GOAL OF THE EXERCISE - Search the records below for the word "saved" and show every line where it occurs.

SOURCE RECORDS -
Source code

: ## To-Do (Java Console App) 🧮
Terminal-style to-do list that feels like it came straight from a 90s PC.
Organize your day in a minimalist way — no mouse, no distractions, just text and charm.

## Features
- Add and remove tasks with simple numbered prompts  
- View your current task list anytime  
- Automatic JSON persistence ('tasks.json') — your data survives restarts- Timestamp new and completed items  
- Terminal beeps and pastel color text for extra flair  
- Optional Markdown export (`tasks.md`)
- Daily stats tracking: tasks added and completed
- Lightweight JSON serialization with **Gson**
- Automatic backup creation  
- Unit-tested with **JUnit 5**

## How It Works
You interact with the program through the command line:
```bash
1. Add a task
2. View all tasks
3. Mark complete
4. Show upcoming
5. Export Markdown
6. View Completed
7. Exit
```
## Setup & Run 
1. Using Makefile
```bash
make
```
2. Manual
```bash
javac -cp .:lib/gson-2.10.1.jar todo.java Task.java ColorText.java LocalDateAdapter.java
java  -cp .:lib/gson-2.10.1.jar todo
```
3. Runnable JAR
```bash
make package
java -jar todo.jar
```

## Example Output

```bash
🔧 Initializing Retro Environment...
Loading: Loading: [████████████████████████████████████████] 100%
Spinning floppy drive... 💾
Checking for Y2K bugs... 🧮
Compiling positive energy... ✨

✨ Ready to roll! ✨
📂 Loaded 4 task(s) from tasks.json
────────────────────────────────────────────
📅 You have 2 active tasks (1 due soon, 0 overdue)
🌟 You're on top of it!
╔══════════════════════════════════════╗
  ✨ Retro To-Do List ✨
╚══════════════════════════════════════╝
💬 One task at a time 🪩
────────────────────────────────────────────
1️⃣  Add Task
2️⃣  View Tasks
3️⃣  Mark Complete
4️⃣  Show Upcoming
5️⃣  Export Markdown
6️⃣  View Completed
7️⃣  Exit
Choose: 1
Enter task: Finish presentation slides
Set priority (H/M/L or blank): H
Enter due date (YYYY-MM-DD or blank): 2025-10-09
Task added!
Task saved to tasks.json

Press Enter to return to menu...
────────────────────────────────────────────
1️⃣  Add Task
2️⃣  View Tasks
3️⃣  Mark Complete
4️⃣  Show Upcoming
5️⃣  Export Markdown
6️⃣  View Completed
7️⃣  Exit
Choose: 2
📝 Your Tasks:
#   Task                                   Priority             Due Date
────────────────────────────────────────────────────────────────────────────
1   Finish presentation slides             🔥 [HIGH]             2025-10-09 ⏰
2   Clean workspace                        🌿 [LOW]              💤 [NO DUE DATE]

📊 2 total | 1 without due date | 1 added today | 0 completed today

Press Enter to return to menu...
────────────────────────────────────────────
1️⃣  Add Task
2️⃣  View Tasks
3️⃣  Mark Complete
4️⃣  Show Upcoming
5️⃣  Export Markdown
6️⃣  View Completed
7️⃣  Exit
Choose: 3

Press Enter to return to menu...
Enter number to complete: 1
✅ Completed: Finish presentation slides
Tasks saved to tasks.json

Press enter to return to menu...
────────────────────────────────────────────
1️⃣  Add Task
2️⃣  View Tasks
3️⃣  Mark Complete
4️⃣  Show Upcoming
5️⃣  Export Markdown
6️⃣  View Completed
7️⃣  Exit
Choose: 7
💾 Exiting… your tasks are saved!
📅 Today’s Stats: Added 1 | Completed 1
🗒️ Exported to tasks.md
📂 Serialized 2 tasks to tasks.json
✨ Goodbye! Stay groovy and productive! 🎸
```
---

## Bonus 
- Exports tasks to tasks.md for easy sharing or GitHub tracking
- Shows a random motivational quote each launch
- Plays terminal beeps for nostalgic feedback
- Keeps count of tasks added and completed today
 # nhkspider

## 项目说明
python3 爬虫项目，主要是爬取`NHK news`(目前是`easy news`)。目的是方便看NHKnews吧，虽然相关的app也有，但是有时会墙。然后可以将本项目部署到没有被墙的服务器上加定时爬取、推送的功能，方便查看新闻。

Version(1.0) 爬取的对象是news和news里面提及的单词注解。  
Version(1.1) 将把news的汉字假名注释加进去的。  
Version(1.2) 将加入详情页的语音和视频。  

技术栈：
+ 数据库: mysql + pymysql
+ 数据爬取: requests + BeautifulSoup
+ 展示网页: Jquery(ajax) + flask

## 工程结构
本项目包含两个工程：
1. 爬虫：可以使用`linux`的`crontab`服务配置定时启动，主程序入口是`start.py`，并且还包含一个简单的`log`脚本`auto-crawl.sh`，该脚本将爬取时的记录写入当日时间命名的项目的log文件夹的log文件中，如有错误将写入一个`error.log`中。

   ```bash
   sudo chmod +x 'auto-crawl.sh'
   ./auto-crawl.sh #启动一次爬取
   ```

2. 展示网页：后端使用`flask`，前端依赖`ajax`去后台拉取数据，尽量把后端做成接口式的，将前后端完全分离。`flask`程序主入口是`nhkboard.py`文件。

ANSWER FOR THE TASK -
Task saved to tasks.json
Tasks saved to tasks.json
💾 Exiting… your tasks are saved!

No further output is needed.